Scope: every observation that appears in CorrelationRecord.contributing_records[] is indexed. No scanning. No async rebuild.

Key = (federate_id, record_ref) tuple. Observations are federate-scoped; cust_uk_00234 at Barclays is not the same as cust_uk_00234 at HSBC.

Raw-URI preservation: store a source_uri field alongside the record_ref to support "click through to original system" workflows. Optional at write time; required for UX deep-linking.

Architecture

                   CorrelationStore.write_correlation(cr)
                                  │
                                  ▼
                  ┌───────────────────────────────┐
                  │ TRANSACTIONAL (atomic):        │
                  │   1. write correlation row     │
                  │   2. append lineage events     │
                  │   3. upsert observation_index  │  ← this spec
                  │      rows, one per             │
                  │      contributing_record       │
                  └───────────────────────────────┘
                                  │
                    Reverse query: O(log N) index lookup
                                  │
                                  ▼
         find_correlations_by_observation("barclays", "cust_uk_00234")
           → ["CR-2026-03-vrs-00001", "CR-2026-03-aml-00017", ...]

Public API

Extensions to the CorrelationStore interface from component.parallax.local-persistence-adapter:

class CorrelationStore(ABC):
    # ... existing methods from component.parallax.local-persistence-adapter ...

    @abstractmethod
    def find_correlations_by_observation(
        self,
        federate_id: str,
        record_ref: str,
    ) -> list[str]:
        """Return correlation_ids that include this observation.
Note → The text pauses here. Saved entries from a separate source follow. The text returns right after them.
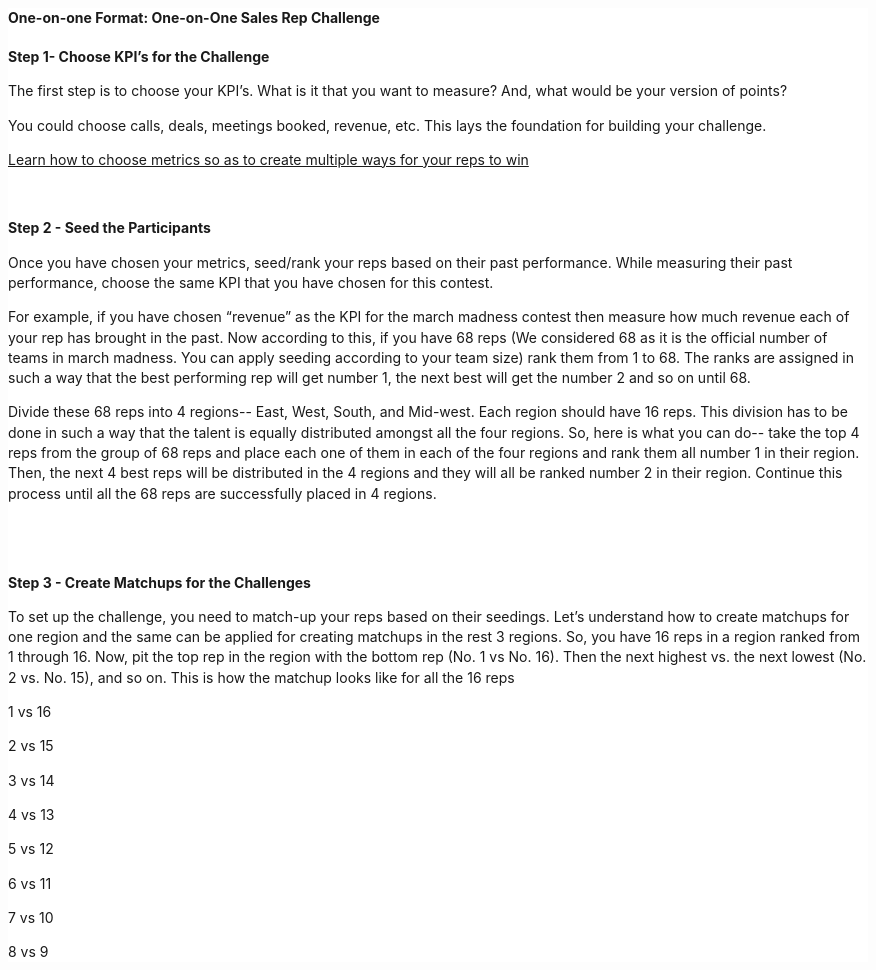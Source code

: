 #### **One-on-one Format: One-on-One Sales Rep Challenge**

**Step 1- Choose KPI’s for the Challenge**

The first step is to choose your KPI’s. What is it that you want to measure? And, what would be your version of points?

You could choose calls, deals, meetings booked, revenue, etc. This lays the foundation for building your challenge. 

<a href="https://www.smartwinnr.com/post/8-tips-to-create-your-sales-contests-around-march-madness/#2-create-multiple-ways-to-win" target="_blank">Learn how to choose metrics so as to create multiple ways for your reps to win</a>

<br>

**Step 2 - Seed the Participants**

Once you have chosen your metrics, seed/rank your reps based on their past performance. While measuring their past performance, choose the same KPI that you have chosen for this contest. 

For example, if you have chosen “revenue” as the KPI for the march madness contest then measure how much revenue each of your rep has brought in the past. Now according to this, if you have 68 reps (We considered 68 as it is the official number of teams in march madness. You can apply seeding according to your team size) rank them from 1 to 68. The ranks are assigned in such a way that the best performing rep will get number 1, the next best will get the number 2 and so on until 68.

Divide these 68 reps into 4 regions-- East, West, South, and Mid-west. Each region should have 16 reps. This division has to be done in such a way that the talent is equally distributed amongst all the four regions. So, here is what you can do-- take the top 4 reps from the group of 68 reps and place each one of them in each of the four regions and rank them all number 1 in their region.  Then, the next 4 best reps will be distributed in the 4 regions and they will all be ranked number 2 in their region. Continue this process until all the 68 reps are successfully placed in 4 regions.

<br>

<img alt="" src="/images/marchmadness.png" class="ml-padding-top0 ml-padding-bottom0">

<br>

**Step 3 - Create Matchups for the Challenges**

To set up the challenge, you need to match-up your reps based on their seedings. Let’s understand how to create matchups for one region and the same can be applied for creating matchups in the rest 3 regions. So, you have 16 reps in a region ranked from 1 through 16. Now, pit the top rep in the region with the bottom rep (No. 1 vs No. 16). Then the next highest vs. the next lowest (No. 2 vs. No. 15), and so on. This is how the matchup looks like for all the 16 reps

<p>1 vs 16</p>
<p>2 vs 15</p>
<p>3 vs 14</p>
<p>4 vs 13</p>
<p>5 vs 12</p>
<p>6 vs 11</p> 
<p>7 vs 10</p>
<p>8 vs 9</p>
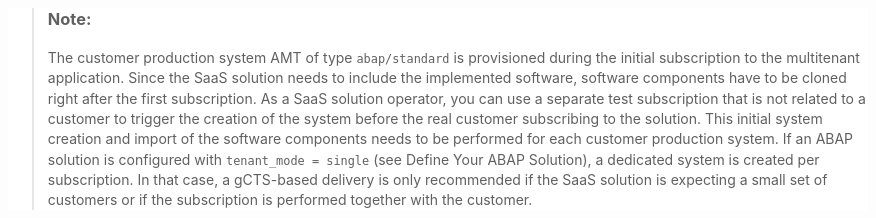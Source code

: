 > ### Note:  
> The customer production system AMT of type `abap/standard` is provisioned during the initial subscription to the multitenant application. Since the SaaS solution needs to include the implemented software, software components have to be cloned right after the first subscription. As a SaaS solution operator, you can use a separate test subscription that is not related to a customer to trigger the creation of the system before the real customer subscribing to the solution. This initial system creation and import of the software components needs to be performed for each customer production system. If an ABAP solution is configured with `tenant_mode = single` \(see Define Your ABAP Solution\), a dedicated system is created per subscription. In that case, a gCTS-based delivery is only recommended if the SaaS solution is expecting a small set of customers or if the subscription is performed together with the customer.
        Returns [] if the observation has never been part of any correlation.
        Order: most recently updated first.
        """

    @abstractmethod
    def find_observations_by_correlation(
        self,
        correlation_id: str,
    ) -> list[ObservationRef]:
        """Return ObservationRef objects for a correlation. Convenience
        over reading the full correlation document.
        """

New dataclass:

# parallax/ops/fusion/models/observation.py  (new — small file)

@dataclass(frozen=True)
class ObservationRef:
    """Reference to a single observation at a federate.

    source_uri is optional; when present it enables deep-linking back to
    the source system (\"open this record in Barclays' CRM\").
    """
    federate_id: str
    record_ref: str
    source_uri: str | None = None   # e.g. "https://barclays.internal/crm/customers/cust_uk_00234"
    blocking_keys: tuple[str, ...] = ()
    last_seen_at: str = ""          # ISO8601

Schema (SQLite addition to component.parallax.local-persistence-adapter)
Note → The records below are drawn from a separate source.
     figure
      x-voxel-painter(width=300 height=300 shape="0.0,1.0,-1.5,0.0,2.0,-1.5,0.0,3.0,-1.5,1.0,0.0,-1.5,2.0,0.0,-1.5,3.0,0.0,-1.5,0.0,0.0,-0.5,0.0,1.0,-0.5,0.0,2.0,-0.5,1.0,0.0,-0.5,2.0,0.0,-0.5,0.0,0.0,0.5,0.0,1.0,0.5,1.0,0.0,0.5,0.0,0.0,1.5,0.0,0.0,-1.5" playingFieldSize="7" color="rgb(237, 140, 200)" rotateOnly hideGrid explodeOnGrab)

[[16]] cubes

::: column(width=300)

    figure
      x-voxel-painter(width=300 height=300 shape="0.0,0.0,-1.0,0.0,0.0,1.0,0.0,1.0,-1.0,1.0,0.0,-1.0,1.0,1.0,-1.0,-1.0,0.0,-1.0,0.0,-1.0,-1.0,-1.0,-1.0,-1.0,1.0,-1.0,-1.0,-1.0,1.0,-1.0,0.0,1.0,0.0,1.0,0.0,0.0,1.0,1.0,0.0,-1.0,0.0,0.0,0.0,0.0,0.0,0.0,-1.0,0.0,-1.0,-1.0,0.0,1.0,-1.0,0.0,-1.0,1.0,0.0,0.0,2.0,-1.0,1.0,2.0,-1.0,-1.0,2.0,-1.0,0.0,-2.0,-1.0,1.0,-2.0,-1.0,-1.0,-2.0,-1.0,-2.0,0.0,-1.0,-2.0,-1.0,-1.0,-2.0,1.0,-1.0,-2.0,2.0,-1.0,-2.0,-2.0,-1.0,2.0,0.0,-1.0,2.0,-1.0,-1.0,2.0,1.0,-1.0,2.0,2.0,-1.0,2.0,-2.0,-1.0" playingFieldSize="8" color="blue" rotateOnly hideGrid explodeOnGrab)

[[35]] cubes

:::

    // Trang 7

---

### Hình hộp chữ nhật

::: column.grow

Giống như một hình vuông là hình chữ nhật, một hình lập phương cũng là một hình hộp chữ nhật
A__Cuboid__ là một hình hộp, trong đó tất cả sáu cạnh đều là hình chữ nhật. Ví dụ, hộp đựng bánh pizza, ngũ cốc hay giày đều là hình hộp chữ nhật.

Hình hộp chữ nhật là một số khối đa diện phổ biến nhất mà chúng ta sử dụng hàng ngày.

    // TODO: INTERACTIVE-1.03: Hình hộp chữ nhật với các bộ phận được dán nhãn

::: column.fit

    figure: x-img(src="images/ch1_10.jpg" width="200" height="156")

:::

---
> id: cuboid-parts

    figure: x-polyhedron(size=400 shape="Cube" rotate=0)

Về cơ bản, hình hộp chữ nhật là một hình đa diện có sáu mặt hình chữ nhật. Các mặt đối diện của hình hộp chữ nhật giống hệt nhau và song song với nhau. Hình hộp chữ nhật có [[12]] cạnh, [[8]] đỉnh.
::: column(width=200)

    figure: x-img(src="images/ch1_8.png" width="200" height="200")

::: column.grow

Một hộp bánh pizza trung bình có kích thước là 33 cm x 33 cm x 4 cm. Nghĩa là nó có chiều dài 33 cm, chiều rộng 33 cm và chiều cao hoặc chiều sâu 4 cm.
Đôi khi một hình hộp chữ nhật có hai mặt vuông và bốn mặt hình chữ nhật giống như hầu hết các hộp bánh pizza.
-- Reverse index: observation → correlations that touched it
CREATE TABLE observation_index (
    id                INTEGER PRIMARY KEY AUTOINCREMENT,
    federate_id       TEXT NOT NULL,
    record_ref        TEXT NOT NULL,
    correlation_id    TEXT NOT NULL REFERENCES correlations(correlation_id),
    source_uri        TEXT,
    first_seen_at     TEXT NOT NULL,
    last_seen_at      TEXT NOT NULL,
    UNIQUE(federate_id, record_ref, correlation_id)
);
CREATE INDEX idx_obs_lookup ON observation_index(federate_id, record_ref);
CREATE INDEX idx_obs_corr   ON observation_index(correlation_id);

Write path: on every write_correlation(cr), the store extracts cr.contributing_records[] and upserts one row per observation. The UNIQUE constraint is upsert-friendly (SQLite INSERT ... ON CONFLICT DO UPDATE).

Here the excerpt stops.